ALACHUA COUNTY, Fla. – On November 8, Alachua County residents will have an opportunity to vote on several local issues in addition to the governor, senate, and congressional races. Two significant ballot items are the Single-Member District Charter Amendment and the vote on whether to implement a one percent sales surtax for the next 10 years, starting January of 2023.  

The bill to put the Single-Member District Charter Amendment (CS/HB 1493) on the November ballot was first introduced to the Local Administration & Veteran Affairs Committee by Representative Chuck Clemons (R-21) in January of 2022. Despite heavy opposition from the Alachua County Commission (including an op-ed from then-commissioner Mary Alford), the bill passed through two more committee votes and the House Floor before being signed by Governor DeSantis in June. The bill reads as follows:

County charter amendment: Single-member districts

Shall the five members of the Board of County Commissioners of Alachua County, Florida, be elected to office from single-member districts by electors residing in each of those districts only?

Currently, County Commissioners are elected “at-large,” which means every voter can vote for each of the five county commission seats, regardless of where the voter lives. In a single-member district election, voters would only vote for the commissioner running in the district in which they reside. Supporters argue that this would allow for more diverse representation of the entire county – meaning that each district commissioner would focus on the specific needs and concerns of those in the district they represent. 

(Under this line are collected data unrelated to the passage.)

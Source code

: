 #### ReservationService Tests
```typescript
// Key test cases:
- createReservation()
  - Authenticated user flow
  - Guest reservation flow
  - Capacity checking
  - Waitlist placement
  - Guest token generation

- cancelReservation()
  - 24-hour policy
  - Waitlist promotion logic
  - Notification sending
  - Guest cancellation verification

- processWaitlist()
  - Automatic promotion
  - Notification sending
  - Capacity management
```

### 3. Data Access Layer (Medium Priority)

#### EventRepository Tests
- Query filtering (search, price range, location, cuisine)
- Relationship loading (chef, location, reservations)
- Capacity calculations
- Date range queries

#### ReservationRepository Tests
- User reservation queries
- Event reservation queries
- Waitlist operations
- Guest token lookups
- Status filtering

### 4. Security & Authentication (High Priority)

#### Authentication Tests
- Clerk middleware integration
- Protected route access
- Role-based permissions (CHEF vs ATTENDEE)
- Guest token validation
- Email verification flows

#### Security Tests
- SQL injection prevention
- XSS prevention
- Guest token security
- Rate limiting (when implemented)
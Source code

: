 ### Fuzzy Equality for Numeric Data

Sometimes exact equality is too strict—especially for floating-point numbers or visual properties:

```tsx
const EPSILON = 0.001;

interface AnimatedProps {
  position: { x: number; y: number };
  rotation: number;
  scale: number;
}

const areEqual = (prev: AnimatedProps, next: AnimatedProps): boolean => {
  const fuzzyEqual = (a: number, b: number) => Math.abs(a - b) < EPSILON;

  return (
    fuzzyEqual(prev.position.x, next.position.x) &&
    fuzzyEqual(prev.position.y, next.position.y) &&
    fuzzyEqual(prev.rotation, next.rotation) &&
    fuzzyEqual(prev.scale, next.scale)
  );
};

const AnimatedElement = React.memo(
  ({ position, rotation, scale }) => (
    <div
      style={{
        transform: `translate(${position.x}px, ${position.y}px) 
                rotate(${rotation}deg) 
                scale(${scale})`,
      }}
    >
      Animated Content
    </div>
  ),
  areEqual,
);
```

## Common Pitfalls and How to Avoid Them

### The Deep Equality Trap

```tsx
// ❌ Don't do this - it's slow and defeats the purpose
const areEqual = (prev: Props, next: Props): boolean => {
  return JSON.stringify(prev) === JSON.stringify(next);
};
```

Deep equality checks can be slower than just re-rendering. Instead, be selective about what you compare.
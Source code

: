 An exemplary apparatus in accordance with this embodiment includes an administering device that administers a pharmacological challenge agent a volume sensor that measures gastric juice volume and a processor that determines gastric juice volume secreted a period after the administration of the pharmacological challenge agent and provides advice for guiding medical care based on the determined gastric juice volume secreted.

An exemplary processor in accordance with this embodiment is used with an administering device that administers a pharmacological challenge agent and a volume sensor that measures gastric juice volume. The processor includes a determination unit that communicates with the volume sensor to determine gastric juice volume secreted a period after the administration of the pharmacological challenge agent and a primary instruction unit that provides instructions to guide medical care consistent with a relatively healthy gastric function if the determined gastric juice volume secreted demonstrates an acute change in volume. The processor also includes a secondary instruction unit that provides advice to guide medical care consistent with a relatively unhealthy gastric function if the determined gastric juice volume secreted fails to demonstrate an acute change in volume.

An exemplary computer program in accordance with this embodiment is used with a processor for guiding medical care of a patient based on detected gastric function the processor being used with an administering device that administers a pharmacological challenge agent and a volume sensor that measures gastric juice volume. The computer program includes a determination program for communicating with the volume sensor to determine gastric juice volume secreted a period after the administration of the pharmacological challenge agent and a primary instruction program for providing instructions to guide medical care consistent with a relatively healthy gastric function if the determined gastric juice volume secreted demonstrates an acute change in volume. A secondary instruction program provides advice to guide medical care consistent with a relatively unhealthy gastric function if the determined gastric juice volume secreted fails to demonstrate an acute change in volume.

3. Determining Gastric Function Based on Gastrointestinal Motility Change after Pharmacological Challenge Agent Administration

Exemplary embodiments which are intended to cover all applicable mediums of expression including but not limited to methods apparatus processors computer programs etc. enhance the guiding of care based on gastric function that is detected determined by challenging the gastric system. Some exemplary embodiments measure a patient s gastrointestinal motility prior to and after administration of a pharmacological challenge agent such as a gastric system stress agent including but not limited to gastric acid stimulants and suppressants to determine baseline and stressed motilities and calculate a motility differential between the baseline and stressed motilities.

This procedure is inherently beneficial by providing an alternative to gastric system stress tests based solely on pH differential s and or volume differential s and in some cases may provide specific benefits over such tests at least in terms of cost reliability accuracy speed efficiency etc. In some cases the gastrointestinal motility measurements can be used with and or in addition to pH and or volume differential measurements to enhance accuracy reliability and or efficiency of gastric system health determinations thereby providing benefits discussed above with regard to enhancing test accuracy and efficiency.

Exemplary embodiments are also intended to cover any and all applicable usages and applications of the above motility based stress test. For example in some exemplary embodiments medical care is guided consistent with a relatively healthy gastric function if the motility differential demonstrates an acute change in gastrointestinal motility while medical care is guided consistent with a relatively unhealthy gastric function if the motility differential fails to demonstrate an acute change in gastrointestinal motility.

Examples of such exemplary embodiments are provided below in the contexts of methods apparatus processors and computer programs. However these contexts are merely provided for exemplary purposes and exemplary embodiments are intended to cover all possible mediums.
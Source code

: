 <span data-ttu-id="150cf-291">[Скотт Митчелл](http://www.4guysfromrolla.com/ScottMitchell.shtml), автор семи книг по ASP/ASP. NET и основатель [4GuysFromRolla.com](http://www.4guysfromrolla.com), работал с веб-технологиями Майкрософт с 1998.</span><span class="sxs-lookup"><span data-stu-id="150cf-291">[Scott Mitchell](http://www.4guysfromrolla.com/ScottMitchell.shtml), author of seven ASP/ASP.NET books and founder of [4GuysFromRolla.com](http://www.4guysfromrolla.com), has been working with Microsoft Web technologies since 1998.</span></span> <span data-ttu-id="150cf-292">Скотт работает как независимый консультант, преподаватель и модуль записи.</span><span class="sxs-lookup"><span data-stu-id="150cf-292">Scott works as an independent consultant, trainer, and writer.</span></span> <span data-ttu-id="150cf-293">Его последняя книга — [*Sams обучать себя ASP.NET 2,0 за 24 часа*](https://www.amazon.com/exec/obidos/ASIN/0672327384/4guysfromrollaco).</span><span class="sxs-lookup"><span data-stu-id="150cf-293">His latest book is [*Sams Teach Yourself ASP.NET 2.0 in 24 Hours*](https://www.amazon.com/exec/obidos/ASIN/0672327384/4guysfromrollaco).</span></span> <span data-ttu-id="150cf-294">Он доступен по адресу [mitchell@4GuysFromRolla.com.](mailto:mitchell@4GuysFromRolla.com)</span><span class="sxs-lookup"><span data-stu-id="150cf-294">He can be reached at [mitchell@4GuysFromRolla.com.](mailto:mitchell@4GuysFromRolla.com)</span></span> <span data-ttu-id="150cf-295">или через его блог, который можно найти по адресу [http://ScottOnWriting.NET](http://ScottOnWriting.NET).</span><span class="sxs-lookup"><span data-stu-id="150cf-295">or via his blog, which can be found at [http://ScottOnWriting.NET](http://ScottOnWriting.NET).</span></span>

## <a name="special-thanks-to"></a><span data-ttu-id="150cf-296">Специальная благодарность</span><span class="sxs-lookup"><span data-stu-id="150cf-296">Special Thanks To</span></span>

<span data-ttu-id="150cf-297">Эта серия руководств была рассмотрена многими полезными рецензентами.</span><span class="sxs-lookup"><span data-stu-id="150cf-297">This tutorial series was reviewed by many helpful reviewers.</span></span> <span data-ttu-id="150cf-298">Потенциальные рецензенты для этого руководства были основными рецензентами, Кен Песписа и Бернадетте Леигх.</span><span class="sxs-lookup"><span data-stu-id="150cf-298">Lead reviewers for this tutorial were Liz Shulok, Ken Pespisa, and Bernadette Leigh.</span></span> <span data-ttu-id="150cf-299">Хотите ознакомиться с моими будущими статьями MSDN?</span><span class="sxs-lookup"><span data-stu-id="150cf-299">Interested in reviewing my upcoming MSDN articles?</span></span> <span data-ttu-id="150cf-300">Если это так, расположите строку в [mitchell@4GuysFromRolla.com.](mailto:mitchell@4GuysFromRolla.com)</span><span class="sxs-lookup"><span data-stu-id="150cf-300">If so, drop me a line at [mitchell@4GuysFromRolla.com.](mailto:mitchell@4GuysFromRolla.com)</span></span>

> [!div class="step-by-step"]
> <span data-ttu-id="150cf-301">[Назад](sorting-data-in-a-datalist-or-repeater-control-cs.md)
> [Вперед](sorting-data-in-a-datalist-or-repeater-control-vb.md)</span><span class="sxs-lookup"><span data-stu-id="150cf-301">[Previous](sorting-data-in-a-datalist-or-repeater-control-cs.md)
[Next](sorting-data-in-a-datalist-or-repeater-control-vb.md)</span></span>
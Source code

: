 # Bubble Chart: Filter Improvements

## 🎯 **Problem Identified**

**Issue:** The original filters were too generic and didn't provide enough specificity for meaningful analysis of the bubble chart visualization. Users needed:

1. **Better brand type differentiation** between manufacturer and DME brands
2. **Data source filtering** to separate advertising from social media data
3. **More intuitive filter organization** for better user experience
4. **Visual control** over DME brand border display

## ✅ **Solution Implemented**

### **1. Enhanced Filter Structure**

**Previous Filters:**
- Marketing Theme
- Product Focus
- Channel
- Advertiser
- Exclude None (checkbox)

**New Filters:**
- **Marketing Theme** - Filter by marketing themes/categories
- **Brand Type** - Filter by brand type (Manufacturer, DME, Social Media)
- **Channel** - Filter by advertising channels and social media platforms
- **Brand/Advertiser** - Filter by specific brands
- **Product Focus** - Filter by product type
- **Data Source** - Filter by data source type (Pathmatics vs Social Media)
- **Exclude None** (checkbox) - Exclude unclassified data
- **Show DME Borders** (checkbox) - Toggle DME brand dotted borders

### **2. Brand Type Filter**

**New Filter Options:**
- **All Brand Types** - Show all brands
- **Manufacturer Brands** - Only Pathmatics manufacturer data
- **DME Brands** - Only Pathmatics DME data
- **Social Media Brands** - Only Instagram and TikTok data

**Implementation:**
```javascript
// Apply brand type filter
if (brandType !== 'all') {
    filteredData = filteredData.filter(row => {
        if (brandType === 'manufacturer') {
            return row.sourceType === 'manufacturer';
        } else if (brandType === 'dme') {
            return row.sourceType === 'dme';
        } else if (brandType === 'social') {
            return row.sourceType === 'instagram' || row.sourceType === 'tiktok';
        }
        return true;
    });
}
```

It’s worth noting that the City of Gainesville currently has a mix of four single-member districts and two at-large seats, in addition to the mayor, who is elected at-large; however, both the County Commissioners and the commissioners of the City of Gainesville oppose single-member districts for the County Commission. Rodney Long, who is running for State Senate, told the House State Committee back in February that he initiated the single-member district form of government for the City of Gainesville because it was “broken because black voters voted overwhelmingly for candidates of their choice in majority-black districts, but their votes were diluted when counted at-large.” He then said that changing the County Commission to single-member districts, conversely, would “impact minority access. You couldn’t draw a majority or minority access district because African-Americans live all across Alachua County. This would lead to retrogression.”

Although a majority of Alachua County voters are Democrats, when registered voters are broken down by district, the data shows that certain areas of the county have higher concentrations of Republican voters than others. Below is a District Demographic Analysis of the county as a whole, obtained via a public records request from the Alachua County Supervisor of Elections, and directly beneath that is a breakdown of each district by the top three party affiliations: Democrat, Republican, and NPA (No Party Affiliation, or Independent). These numbers indicate that if single-member districts were implemented, NPA voters could swing Districts 1-3 (and District 2 could be competitive without NPAs, depending on turnout) and shift power from Democrat to Republican, depending on how they vote. 

If the charter amendment passes, residents would still be able to speak to any commissioner of any district and voice their concerns. District 4 County Commissioner Ken Cornell has argued the opposite, claiming on more than one occasion that single-member districts would change from “speak to five of us … to being able to speak to only one. It would reduce [their] representation.” However, there is no prohibition at any level of government against speaking to a representative of another district, and representatives are free to speak with any resident.

Commissioners from smaller municipalities favor the initiative

Cornell argued at the same committee hearing in February that of the county’s eight municipalities, “not one of them have expressed support for this bill” but that the City of Gainesville and Alachua County Commissioners unanimously opposed it. 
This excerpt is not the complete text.